We introduce two models of space-bounded quantum interactive proof systems, $\mathbf{QIPL}$ and $\mathbf{QIP_\mathrm{U}L}$. The $\mathbf{QIP_\mathrm{U}L}$ model, a space-bounded variant of quantum interactive proofs ($\mathbf{QIP}$) introduced by Watrous (CC 2003) and Kitaev and Watrous (STOC 2000), restricts verifier actions to unitary circuits. In contrast, $\mathbf{QIPL}$ allows logarithmically many intermediate measurements per verifier action (with a high-concentration condition on yes instances), making it the weakest model that encompasses the classical model of Condon and Ladner (JCSS 1995).
We characterize the computational power of $\mathbf{QIPL}$ and $\mathbf{QIP_\mathrm{U}L}$. When the message number $m$ is polynomially bounded, $\mathbf{QIP_\mathrm{U}L}$ is strictly contained in $\mathbf{QIPL}$ unless $\mathbf{P} = \mathbf{NP}$:
- $\mathbf{QIPL}$ exactly characterizes $\mathbf{NP}$.
- $\mathbf{QIP_\mathbf{U}L}$ is contained in $\mathbf{P}$ and contains $\mathbf{SAC}^1 \cup \mathbf{BQL}$, where $\mathbf{SAC}^1$ denotes problems solvable by classical logarithmic-depth, semi-unbounded fan-in circuits.
However, this distinction vanishes when $m$ is constant. Our results further indicate that intermediate measurements uniquely impact space-bounded quantum interactive proofs, unlike in space-bounded quantum computation, where $\mathbf{BQL}=\mathbf{BQ_\mathrm{U}L}$.

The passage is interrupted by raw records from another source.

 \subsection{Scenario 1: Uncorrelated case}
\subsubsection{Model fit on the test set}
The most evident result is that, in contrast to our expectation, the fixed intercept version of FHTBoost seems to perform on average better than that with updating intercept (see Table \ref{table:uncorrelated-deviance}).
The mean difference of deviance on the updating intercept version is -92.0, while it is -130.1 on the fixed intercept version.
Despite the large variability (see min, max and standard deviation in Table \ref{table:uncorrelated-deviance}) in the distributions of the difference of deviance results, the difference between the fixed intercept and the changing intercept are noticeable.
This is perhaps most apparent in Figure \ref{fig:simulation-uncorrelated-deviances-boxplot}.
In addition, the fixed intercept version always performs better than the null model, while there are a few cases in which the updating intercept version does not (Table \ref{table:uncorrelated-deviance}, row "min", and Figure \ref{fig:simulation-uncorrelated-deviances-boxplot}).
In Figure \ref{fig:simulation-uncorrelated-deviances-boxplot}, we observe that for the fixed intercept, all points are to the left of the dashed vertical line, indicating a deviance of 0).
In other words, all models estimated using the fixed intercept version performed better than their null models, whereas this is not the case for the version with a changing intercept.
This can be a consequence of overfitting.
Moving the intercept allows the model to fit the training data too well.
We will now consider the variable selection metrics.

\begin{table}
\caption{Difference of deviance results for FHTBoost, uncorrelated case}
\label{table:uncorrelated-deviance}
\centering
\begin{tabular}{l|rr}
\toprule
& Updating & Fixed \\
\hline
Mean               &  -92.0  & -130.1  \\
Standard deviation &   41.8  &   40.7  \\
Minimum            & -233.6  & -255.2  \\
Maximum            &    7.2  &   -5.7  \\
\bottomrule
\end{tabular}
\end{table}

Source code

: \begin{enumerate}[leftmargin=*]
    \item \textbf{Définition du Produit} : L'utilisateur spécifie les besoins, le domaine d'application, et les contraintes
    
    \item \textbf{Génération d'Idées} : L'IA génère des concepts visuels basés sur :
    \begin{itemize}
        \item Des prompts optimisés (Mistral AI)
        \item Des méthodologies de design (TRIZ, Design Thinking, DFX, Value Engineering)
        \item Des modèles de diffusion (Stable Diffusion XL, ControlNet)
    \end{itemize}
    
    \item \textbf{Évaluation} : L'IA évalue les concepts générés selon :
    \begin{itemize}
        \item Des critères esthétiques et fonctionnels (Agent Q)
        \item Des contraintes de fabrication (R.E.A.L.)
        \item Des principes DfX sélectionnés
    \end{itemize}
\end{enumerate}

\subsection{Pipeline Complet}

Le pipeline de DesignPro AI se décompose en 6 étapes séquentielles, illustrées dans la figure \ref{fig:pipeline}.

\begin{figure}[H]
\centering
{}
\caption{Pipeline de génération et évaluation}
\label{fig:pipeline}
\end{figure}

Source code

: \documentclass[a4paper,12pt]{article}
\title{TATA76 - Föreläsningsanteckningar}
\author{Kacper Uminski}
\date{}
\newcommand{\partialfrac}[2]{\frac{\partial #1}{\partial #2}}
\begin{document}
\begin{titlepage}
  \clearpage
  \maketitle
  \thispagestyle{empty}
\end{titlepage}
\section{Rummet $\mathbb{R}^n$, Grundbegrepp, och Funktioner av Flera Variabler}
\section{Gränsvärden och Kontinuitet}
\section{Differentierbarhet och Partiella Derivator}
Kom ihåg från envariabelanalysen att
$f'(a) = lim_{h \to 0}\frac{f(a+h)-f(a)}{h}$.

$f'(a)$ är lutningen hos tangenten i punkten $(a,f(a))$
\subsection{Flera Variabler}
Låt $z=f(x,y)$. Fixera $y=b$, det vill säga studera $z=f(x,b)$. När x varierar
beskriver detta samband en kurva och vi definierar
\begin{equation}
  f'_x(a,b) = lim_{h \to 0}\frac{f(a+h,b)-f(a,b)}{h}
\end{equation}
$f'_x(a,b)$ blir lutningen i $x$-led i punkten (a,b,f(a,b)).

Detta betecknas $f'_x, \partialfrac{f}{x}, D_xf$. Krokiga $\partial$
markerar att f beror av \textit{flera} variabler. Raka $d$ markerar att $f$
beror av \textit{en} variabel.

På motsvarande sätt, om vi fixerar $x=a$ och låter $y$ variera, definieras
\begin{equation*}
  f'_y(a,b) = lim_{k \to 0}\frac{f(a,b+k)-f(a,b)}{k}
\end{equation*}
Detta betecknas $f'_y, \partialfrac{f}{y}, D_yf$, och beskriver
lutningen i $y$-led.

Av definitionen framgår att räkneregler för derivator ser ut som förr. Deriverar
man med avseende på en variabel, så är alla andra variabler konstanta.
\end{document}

We also introduce space-bounded unitary quantum statistical zero-knowledge ($\mathbf{QSZK_\mathrm{U}L}$), a specific form of $\mathbf{QIP_\mathrm{U}L}$ proof systems with statistical zero-knowledge against any verifier. This class is a space-bounded variant of quantum statistical zero-knowledge ($\mathbf{QSZK}$) defined by Watrous (SICOMP 2009). We prove that $\mathbf{QSZK_\mathrm{U}L} = \mathbf{BQL}$, implying that the statistical zero-knowledge property negates the computational advantage typically gained from the interaction.